The Confederation of Zimbabwe Industries’ 2017 manufacturing sector survey report showed that capacity utilisation dropped to 45,1% from 47,4% in the previous year.

The reason behind that was due to lack of capital, decline in investment, antiquated machinery, and lack of foreign currency to import critical raw materials.

All this has contributed to low production which has caused an economic contribution of 13% to the economy from a peak of over 30%.

“The continued decline of the economy has led to several manufacturing companies closing operations. Very little foreign direct investment has come into the country as a result of the government’s indigenisation policies, the high cost of capital and socio-political instability,” United Kingdom-based realtor Knight Frank said.
Without the capital to improve production capacity and the foreign currency to buy the raw materials needed to produce goods timeously, the manufacturing sector will not improve.

Bankruptcies and sovereign debt defaults
Government’s high expenditure has led to it neglecting to take care of its debts and thus has defaulted on many loans.

Since 2013, government has had a long penchant for over borrowing without being able to service those funds.

Chewing into its revenue has been the wage bill which if trimmed could save government billions.

Even though government presented its arrears clearance plan in Lima, Peru in 2015, it has only managed to clear arrears to the International Monetary Fund (IMF) and is still left with over a $1 billion to clear its World Bank debt.

“The IMF typically portrays itself as apolitical, but we nonetheless believe that Zimbabwe’s considerable arrears to international financial institutions such as the World Bank mean that the Fund would be less likely to rush into any new arrangement following a fraudulent election. Without international support, we would not expect to see the kind of investment needed to kick-start the country’s economic recovery,” BMI Research said.

It was only in the 2018 National Budget that government finally proposed ways of reducing its huge wage bill that is still yet to yield results.

Reduced trade and commerce

While total trade has risen over the past few years, the consumptive nature of the economy has caused trade to be negative on the back of higher imports than exports.

This has caused widening deficits on a year-to-year basis since 2013 that have been averaging about $2 billion annually in the past three years alone.
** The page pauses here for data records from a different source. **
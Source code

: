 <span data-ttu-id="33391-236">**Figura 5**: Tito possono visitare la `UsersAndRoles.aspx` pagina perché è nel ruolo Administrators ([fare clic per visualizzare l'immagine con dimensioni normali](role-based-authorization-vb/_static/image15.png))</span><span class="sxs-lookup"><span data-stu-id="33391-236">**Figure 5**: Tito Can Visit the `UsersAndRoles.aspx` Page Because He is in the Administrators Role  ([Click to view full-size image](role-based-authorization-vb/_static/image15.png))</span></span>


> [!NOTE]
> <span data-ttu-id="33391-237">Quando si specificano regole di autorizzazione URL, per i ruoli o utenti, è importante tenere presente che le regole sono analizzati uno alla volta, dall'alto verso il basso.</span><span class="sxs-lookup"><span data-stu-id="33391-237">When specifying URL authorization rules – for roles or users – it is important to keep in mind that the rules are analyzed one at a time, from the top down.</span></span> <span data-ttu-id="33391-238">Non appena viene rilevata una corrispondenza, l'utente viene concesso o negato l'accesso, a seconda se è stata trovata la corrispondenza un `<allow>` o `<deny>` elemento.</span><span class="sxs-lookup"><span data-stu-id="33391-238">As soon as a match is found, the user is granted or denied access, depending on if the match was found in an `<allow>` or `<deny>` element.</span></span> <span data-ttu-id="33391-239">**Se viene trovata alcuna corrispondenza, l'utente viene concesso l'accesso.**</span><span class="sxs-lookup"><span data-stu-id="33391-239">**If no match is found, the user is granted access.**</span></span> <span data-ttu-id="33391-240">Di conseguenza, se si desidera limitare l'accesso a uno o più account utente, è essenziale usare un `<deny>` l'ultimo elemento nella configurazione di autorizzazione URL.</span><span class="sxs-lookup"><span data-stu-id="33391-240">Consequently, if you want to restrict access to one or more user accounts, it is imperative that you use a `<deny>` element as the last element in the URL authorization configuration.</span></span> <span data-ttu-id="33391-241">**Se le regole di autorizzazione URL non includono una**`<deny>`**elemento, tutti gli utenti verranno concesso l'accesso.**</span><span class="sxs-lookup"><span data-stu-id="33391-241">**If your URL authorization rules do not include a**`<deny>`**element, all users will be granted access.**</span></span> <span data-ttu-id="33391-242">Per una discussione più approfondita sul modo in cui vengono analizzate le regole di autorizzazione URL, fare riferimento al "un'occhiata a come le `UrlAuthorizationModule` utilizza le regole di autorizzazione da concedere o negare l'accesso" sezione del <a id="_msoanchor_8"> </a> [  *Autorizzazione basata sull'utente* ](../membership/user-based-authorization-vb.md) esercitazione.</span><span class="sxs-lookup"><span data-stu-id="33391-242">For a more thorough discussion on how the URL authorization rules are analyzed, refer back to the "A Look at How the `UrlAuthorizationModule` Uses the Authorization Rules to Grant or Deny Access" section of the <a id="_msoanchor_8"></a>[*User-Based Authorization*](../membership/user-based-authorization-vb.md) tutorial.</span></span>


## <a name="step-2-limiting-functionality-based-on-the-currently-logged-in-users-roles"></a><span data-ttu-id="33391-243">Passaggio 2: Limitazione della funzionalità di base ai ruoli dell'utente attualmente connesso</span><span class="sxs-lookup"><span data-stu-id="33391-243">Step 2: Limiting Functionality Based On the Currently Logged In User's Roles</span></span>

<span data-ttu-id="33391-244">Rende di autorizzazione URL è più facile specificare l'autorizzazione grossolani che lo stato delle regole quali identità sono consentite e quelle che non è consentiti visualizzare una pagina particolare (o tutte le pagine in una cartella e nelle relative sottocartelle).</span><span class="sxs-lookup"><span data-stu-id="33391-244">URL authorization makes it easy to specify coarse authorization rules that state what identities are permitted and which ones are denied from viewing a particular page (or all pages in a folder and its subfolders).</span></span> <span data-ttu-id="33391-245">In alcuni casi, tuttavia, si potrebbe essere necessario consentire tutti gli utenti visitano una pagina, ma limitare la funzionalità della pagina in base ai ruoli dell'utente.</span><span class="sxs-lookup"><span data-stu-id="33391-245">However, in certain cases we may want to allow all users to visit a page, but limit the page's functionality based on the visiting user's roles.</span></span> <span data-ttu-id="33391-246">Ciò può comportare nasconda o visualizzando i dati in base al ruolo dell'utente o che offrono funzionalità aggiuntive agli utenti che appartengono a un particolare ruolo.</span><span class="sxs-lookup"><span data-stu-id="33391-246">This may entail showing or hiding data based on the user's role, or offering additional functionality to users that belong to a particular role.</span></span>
Last month, central bank governor John Mangudya said the economy hit a $1 billion trade deficit in the first four months of 2018.

Economist Kipson Gundani said the increased consumptive nature in the economy was due to lower earnings of individuals over the years and an almost non-existent savings culture in the economy that has turned it consumptive in nature.

“It is never good to be highly consumptive because if you then analyse the quality of the trade even if aggregate trade has been increasing you would then discover the bulk of the trade in consumptive goods which are not value added, so it is a leakage in the economy,” he said.

“If you are a highly consumptive country and those products are not local products, it means it becomes an absolute leakage where the economy is losing wealth,” he said.

So, no matter if total trade has grown as long as the country remains highly consumptive trade will continue to remain negative something which the current government has yet to address, analysts say.

Sustained volatility in currency values

The country may not have a local currency but the growth in premiums in the parallel money market has caused a loss in value in real time gross settlement balances, EcoCash balances and even the pseudo-currency bond notes against the greenback.

With these distortions, inflation has been on the rise with the parallel market now effectively determining the pace of the economy.

Already, 25% of the forex used by industry comes from the parallel market.

Making matters worse is that the Reserve Bank of Zimbabwe only has $1,19 billion worth of liquidity facilities which is not enough to address the forex challenges helping the parallel market stay afloat.


For all these reasons the economy is front and centre going into next month’s elections which BMI Research warns will be critical if the economy is to recover.